What the task asks:
State how many lines in the listing contain the string "directory", and add nothing to that number.

Task inputs:
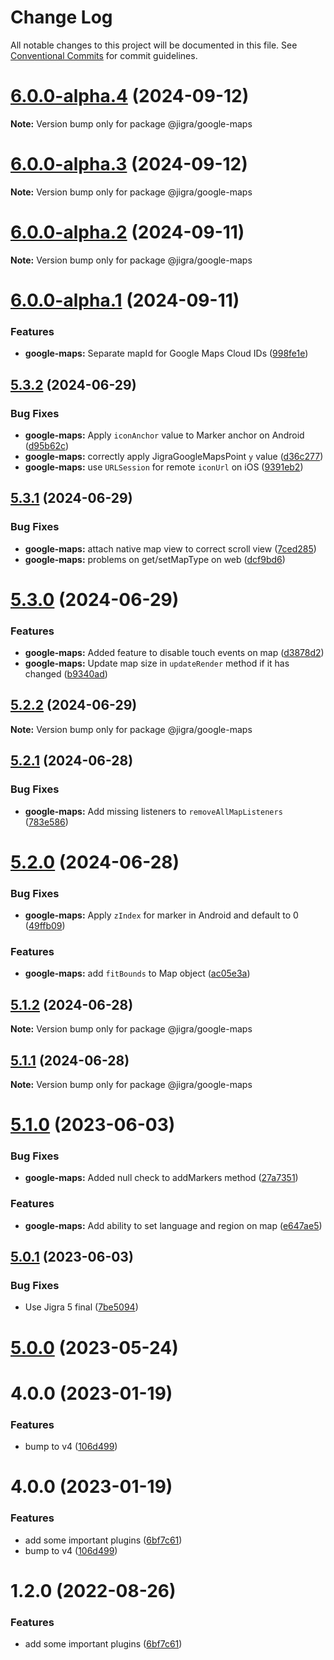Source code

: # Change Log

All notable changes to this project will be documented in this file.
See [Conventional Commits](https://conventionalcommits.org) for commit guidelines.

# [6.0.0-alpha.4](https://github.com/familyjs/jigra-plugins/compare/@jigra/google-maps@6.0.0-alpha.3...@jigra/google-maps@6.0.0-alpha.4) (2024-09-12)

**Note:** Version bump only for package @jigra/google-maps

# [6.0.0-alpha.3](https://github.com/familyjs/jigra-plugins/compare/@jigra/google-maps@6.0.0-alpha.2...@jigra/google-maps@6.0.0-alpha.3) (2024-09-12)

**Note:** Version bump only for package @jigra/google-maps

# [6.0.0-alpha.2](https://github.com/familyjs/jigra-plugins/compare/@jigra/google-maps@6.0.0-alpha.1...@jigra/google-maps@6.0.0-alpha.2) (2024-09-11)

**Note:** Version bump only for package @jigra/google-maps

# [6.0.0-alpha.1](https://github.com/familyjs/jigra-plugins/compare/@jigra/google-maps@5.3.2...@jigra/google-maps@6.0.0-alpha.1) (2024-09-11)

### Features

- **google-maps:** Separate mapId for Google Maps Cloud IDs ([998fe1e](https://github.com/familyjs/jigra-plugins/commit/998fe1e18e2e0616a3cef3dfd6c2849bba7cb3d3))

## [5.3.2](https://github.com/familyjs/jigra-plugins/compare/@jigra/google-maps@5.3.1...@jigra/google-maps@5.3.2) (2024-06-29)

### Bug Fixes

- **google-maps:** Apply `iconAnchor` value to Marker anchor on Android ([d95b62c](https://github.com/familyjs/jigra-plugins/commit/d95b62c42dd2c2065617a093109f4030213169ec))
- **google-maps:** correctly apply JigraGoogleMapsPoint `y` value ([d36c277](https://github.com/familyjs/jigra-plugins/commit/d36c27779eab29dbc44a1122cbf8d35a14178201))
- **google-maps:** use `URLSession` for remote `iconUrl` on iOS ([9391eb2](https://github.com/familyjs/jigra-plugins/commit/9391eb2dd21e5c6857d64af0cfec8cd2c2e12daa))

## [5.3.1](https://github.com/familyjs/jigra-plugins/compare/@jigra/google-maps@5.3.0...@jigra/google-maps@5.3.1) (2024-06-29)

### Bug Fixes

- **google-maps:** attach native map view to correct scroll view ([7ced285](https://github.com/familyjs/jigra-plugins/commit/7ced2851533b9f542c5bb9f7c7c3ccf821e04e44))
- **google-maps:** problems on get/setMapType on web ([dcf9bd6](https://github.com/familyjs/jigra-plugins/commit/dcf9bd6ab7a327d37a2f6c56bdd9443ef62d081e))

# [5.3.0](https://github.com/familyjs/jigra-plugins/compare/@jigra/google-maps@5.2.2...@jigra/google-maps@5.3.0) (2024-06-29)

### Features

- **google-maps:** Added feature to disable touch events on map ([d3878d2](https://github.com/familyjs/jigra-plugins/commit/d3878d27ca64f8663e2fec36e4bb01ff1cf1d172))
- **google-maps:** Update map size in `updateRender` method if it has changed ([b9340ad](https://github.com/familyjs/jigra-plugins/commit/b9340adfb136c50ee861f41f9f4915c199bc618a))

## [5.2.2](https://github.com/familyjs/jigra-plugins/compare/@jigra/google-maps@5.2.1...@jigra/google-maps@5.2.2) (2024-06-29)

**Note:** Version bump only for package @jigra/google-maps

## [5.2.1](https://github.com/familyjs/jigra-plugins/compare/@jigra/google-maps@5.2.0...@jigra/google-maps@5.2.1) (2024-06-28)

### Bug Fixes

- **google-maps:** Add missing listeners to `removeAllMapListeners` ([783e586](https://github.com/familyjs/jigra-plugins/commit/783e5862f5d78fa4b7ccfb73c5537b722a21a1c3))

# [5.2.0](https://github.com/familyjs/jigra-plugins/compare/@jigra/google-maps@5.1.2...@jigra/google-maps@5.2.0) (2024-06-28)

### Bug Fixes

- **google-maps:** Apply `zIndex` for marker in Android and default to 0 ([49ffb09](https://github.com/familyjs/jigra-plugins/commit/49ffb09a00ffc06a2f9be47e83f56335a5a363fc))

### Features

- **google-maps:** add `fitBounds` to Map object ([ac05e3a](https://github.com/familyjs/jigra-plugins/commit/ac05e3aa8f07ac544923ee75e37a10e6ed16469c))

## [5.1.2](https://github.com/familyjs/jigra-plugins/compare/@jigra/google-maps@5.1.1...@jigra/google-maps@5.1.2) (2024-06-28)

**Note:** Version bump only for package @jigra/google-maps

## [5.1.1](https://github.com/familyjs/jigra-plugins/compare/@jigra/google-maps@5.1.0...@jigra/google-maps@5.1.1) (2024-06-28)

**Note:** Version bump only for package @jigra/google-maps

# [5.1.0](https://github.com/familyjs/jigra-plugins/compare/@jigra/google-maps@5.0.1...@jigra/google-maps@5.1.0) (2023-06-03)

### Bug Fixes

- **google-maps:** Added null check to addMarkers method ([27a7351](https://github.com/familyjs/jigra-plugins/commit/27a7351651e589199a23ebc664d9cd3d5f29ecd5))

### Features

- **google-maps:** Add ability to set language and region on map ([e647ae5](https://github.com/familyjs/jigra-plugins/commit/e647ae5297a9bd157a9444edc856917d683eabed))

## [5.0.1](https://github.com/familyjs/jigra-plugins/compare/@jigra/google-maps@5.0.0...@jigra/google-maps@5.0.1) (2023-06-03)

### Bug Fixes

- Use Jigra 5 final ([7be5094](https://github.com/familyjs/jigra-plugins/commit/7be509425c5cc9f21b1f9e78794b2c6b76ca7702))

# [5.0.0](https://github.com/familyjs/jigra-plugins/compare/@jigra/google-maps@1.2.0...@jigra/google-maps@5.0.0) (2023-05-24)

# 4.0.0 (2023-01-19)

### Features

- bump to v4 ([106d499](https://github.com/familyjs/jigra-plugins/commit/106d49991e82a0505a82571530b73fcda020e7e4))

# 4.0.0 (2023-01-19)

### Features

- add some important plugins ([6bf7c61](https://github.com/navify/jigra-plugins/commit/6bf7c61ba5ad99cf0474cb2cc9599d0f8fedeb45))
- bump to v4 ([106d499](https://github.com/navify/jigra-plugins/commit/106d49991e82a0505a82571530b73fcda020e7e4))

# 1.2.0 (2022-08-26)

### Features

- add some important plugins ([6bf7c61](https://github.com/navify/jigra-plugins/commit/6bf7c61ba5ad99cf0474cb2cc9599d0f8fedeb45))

--

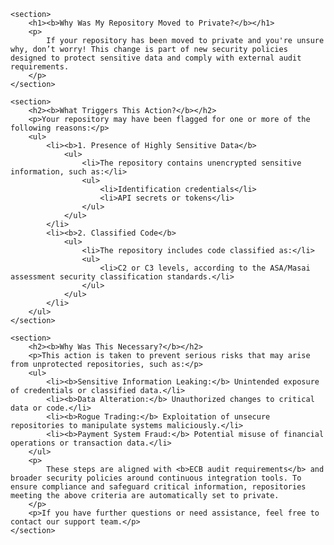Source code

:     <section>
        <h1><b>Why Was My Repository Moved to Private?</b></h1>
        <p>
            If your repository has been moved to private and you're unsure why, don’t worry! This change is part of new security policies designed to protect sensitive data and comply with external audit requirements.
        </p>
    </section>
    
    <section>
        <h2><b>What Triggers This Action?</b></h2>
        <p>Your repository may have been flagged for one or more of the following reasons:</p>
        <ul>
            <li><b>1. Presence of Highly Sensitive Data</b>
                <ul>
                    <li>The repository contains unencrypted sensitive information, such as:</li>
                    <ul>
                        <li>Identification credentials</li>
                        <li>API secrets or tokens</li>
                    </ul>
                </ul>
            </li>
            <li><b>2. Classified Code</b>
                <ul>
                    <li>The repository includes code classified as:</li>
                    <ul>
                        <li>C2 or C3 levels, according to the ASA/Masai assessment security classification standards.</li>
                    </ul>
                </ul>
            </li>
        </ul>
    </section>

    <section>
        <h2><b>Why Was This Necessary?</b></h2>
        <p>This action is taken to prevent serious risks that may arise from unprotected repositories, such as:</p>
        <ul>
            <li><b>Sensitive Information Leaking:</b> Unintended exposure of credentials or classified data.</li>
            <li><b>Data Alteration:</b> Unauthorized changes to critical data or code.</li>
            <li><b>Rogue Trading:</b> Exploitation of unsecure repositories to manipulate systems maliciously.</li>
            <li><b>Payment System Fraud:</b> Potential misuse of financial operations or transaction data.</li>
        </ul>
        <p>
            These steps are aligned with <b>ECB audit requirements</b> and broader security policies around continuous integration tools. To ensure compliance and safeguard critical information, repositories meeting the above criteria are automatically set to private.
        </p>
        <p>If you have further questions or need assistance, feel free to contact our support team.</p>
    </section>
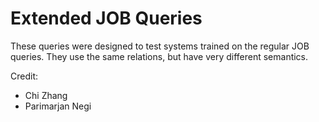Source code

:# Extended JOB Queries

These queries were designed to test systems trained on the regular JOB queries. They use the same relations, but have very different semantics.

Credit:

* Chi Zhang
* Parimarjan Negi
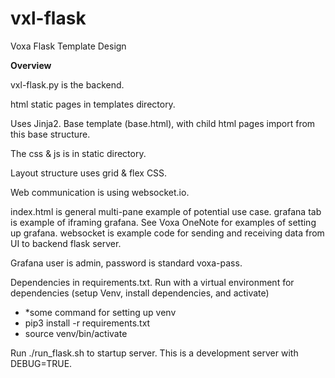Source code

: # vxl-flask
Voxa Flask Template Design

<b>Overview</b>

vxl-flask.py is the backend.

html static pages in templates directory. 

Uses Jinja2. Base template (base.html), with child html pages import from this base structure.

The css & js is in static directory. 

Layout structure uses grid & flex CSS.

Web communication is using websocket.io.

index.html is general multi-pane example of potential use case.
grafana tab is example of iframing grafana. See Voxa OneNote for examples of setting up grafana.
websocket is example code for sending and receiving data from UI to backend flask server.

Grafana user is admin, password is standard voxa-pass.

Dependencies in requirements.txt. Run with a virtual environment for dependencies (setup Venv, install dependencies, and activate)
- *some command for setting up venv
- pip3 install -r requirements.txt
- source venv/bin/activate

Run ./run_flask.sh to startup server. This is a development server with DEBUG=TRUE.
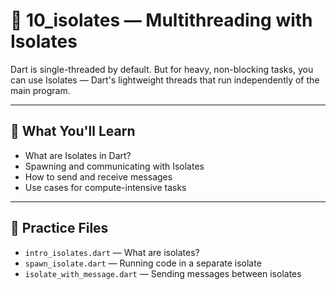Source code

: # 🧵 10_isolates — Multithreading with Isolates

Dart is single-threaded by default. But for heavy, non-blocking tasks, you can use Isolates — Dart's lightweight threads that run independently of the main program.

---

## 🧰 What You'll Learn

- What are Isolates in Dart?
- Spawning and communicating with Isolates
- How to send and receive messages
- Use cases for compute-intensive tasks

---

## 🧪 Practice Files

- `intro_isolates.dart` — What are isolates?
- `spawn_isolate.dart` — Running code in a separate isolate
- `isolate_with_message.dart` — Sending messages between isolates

Response to the task:
2